FCC_MATCH_RULESET (Studio Schema) This table is located in the ER schema. It is used to track the OT matching process execution.

Services Architecture

For information on the services that are available for OT matching, see thePort Numbers for Application

OT Matching Integration in ER Jobs

Job 1: Rule set Synchronization & Setup

  • The job synchronizes the rule sets from FCC_MATCH_RULESET (Studio schema) to FCC_MR_RULESET (ER schema).
  • Only the OT rule sets that are not yet synced to the ER schema will be synced in the job execution.
  • Ensure that all the OS rule sets are disabled before the Job 1 execution.
  • Domain index creation for OT matching is handled in Job 1
  • Synonym Matching:
    Thesaurus:
    • In general terms, a thesaurus is referred to as a book or resource that lists words in groups of synonyms and related concepts.
    • Similarly, Oracle text provides user ability to create, store & update virtual thesaurus into your database
    • Note:

      • There can be only one thesaurus object in a Database server.
      • If the thesaurus is owned by a different user and needs to be created by a new one, then the older user needs to remove the thesaurus first.
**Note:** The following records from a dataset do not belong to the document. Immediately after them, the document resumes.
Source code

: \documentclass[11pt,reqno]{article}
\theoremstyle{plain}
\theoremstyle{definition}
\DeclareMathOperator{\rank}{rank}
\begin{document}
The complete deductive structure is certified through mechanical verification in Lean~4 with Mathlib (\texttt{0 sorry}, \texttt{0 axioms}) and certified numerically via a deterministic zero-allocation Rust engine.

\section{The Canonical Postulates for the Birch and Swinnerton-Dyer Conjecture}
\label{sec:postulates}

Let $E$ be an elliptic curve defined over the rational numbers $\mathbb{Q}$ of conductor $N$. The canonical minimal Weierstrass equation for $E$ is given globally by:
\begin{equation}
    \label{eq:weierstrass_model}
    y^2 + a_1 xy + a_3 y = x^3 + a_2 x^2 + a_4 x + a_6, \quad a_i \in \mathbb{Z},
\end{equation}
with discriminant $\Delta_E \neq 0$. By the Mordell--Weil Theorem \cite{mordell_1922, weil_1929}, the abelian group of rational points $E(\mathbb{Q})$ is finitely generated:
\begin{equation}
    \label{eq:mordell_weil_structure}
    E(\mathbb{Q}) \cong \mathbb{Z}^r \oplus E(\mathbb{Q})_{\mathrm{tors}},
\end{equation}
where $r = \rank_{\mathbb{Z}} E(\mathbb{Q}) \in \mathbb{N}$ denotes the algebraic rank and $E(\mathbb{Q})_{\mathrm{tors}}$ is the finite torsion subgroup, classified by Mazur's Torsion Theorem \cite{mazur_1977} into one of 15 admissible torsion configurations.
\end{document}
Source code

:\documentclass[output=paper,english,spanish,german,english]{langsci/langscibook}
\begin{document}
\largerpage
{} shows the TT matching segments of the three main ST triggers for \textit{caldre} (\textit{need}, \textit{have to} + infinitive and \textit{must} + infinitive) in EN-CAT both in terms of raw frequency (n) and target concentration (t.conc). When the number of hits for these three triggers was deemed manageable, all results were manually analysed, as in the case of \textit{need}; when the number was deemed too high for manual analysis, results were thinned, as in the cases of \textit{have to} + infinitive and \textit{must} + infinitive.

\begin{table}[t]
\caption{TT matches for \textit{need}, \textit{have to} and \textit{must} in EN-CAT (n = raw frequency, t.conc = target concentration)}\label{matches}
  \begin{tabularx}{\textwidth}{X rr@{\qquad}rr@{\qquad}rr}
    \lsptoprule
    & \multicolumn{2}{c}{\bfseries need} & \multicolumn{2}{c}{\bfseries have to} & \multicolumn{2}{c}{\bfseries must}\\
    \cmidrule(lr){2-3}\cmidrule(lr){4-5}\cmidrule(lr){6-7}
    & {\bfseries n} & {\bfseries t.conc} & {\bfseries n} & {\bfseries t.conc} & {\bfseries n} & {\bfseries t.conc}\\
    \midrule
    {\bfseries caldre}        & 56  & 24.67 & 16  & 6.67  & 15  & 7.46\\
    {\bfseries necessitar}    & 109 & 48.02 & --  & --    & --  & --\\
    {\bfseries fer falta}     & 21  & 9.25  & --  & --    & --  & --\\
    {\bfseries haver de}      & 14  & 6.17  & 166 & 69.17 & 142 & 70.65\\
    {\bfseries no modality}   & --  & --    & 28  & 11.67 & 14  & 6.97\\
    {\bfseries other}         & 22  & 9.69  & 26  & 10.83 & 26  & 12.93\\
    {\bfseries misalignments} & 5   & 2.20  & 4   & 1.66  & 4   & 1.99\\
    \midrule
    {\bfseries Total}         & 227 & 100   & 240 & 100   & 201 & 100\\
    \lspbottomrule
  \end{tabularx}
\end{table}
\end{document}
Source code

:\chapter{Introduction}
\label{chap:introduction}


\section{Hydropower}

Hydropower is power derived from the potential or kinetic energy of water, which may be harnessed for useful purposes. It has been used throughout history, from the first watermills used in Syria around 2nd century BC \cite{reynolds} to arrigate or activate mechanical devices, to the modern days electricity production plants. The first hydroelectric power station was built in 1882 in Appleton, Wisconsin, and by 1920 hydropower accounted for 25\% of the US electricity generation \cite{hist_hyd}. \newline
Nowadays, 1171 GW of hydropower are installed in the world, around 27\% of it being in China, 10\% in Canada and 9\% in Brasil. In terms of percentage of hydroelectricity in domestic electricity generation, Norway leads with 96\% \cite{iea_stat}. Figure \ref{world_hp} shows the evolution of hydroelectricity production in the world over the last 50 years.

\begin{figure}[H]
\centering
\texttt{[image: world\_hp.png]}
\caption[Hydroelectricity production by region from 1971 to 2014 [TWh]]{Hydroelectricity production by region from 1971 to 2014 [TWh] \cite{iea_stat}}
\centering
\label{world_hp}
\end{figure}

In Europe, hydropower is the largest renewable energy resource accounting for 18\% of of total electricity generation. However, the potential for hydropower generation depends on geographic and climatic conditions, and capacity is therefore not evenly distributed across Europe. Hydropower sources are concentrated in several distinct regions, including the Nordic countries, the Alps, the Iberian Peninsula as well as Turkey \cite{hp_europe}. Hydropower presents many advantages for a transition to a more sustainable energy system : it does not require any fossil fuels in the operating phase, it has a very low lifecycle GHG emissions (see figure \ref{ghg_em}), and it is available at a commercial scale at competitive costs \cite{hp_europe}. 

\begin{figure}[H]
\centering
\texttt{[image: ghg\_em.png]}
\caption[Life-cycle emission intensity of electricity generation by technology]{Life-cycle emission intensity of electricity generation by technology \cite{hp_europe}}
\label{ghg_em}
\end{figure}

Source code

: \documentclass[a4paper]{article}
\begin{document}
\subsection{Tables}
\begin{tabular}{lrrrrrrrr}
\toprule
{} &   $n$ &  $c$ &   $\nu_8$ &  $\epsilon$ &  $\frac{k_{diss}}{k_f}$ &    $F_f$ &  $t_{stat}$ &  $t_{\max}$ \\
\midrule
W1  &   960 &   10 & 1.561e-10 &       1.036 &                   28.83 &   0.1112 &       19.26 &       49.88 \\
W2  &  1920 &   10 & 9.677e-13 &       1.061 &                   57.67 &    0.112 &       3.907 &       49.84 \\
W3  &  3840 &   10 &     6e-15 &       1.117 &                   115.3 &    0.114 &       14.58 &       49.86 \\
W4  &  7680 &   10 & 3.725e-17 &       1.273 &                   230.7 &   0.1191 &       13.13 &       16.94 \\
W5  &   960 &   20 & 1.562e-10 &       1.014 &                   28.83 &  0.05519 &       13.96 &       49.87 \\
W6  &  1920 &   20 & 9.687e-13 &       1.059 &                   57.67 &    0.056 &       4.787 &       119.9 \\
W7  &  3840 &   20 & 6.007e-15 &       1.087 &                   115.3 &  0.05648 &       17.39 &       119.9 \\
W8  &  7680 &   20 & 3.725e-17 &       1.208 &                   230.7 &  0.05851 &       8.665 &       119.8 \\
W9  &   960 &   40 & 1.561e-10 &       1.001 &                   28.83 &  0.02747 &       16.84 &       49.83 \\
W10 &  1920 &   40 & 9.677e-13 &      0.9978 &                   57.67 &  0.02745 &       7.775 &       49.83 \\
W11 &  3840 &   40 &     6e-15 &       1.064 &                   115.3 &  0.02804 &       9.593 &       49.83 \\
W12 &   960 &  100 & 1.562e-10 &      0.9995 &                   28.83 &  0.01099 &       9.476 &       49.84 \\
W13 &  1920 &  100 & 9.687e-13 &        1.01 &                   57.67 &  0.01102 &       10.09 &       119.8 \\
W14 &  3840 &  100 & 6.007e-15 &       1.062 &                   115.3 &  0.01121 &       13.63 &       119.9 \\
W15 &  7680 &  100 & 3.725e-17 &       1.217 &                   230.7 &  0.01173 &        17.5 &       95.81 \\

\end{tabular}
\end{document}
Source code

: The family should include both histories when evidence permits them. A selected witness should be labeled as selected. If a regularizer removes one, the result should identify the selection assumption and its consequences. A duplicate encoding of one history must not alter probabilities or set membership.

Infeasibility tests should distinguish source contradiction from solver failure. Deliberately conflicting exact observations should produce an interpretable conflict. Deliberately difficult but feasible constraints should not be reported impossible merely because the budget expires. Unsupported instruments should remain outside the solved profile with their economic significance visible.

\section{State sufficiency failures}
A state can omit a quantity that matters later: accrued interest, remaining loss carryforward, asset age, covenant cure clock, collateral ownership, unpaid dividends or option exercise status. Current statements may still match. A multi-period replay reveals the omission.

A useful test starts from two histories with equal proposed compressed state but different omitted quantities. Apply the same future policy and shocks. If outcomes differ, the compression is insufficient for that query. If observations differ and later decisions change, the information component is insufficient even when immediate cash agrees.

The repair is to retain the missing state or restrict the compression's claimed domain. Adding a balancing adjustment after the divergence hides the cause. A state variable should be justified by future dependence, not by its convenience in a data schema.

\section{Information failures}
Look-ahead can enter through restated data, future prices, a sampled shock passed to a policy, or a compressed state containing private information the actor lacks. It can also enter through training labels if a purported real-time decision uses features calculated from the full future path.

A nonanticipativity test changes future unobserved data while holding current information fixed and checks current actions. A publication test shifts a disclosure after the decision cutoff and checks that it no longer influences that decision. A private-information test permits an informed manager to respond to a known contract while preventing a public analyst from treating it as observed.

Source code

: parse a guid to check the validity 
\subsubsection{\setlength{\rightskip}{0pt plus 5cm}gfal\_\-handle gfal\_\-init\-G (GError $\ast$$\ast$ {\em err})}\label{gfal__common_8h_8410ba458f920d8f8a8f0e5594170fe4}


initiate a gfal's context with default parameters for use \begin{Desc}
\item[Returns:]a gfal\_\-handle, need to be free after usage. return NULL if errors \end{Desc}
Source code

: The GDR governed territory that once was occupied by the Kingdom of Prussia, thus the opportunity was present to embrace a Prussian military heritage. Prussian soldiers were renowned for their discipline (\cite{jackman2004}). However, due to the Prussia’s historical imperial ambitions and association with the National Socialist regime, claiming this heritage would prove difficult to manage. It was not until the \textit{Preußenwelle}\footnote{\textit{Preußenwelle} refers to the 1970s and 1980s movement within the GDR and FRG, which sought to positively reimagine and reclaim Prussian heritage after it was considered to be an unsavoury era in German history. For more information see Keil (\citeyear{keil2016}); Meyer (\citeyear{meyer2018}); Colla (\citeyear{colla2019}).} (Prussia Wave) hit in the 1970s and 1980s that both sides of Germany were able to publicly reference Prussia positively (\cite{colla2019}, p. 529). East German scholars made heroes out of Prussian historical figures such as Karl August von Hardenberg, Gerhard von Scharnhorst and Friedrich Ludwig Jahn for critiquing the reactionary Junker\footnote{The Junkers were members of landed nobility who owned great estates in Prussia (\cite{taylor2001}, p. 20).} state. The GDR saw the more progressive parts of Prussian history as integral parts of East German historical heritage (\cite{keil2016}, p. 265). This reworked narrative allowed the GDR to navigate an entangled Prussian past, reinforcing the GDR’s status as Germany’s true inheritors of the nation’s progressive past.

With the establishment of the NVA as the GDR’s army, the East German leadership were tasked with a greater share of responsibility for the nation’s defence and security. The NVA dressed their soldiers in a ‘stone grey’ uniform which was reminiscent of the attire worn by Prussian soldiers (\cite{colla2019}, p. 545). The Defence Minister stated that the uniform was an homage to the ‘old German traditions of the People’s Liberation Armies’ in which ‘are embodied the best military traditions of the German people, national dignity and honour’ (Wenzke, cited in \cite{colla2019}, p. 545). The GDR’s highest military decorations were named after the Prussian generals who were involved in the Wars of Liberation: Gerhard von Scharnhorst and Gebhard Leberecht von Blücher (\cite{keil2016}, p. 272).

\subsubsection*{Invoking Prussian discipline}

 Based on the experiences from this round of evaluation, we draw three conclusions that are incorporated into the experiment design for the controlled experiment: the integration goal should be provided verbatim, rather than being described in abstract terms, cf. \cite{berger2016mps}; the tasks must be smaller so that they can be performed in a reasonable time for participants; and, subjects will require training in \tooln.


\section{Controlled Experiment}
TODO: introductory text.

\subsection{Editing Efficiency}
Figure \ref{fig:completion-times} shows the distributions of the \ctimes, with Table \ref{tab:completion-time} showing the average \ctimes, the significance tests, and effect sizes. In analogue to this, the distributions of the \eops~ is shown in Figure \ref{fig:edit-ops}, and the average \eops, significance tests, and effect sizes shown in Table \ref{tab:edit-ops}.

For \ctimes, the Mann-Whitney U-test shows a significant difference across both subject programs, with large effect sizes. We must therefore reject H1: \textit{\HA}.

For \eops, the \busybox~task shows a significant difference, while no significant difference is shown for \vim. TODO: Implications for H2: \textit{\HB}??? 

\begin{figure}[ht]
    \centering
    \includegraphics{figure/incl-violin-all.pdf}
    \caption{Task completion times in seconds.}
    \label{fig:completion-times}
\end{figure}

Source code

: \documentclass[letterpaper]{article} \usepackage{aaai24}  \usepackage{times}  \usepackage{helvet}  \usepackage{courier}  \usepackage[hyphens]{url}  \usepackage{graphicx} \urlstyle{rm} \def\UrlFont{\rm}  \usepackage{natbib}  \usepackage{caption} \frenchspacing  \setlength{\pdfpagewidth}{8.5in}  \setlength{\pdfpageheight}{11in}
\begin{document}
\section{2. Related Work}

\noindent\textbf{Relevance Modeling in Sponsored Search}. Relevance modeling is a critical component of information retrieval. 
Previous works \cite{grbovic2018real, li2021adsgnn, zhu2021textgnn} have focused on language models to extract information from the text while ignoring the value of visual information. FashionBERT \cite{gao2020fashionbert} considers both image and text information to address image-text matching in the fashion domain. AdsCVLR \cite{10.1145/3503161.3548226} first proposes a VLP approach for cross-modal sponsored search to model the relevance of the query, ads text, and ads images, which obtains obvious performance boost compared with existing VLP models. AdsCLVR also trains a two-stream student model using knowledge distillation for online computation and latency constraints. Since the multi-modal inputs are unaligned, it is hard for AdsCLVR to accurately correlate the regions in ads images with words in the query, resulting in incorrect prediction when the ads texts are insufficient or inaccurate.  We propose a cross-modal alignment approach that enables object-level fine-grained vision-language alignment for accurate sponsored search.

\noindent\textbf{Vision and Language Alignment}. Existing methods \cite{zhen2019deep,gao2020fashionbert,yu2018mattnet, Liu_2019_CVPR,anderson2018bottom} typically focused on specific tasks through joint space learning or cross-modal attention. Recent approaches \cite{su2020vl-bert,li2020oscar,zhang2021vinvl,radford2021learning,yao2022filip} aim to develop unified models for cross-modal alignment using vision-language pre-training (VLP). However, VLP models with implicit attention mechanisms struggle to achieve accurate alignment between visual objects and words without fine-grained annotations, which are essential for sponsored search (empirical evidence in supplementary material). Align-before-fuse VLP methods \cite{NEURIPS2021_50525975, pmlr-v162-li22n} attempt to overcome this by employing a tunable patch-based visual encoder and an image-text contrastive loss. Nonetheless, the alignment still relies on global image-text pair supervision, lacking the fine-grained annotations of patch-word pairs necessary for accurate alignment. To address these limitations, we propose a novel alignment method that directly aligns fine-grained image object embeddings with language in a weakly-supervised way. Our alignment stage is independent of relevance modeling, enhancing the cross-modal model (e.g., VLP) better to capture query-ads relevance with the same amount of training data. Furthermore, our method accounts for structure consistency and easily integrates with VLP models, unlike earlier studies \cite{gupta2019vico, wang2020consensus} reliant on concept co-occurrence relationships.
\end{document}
The new user needs to set the F_IS_RECENTLY_CHANGED flag column to Y, in the FCC_IDX_M_LOOKUP table against the respective thesaurus record.
      • This step must be performed in case the thesaurus data is updated.
      • Update the V_SYNONYM_NAME column in the FCC_MR_M_ENTITY_ATTRIBUTES table against the desired column / attribute to use synonym data.

    Synonyms:

    • A synonym is a word or phrase which has the exact same meaning, or a very similar meaning, to another word.
    • Oracle Text enables the user to create case-sensitive or case-insensitive thesauruses that define synonyms and hierarchical relationships between words and phrases. You can create a thesaurus and load it into the system.
    • CTX_THES Package: To maintain and browse your thesaurus programmatically, you can use the CTX_THES PL/SQL package. With this package, you can browse terms and hierarchical relationships, add and delete terms, add and remove thesaurus relations, and import and export thesauri in and out of the thesaurus tables.
    • Thesaurus Operators: To expand query terms according to your loaded thesaurus, you can use the thesaurus operators in the CONTAINS clause. For example, use the SYN operator to expand a term such as user to its synonyms: 'syn(user)'
    • Scenarios where it might be required:
      • Data containing different names but having the same meaning.
      • Data containing the same sounding names
    • Steps to enable synonym matching:
      • Set the result.applySynonyms property to true, which is present in the applications.properties file of matching-service-ot and scoring-engine services.
      • For Matching-service-ot, navigate to the following path:
        • <COMPLIANCE_STUDIO_INSTALLATION_PATH>/deployed/matching-service-ot/conf
      • For scoring-engine, navigate to the following path:
        • <COMPLIANCE_STUDIO_INSTALLATION_PATH>/deployed/scoring-engine/conf
  • The new table for OT, FCC_ER_FULL_OT, is populated from the FCC_ER_FULL table. The FCC_ER_FULL_OT table works as the source for OT matching

Job 2: OT Matching Execution

  • For each OT batch run, including RERUN, a new OT runskey is generated and mapped to the ER runskey.
  • Mapping is stored in the FCC_ER_OT_RUNSKEY_MAP table and is used for tracking in the FCC_M_PIPELINE_BATCH_RUN table.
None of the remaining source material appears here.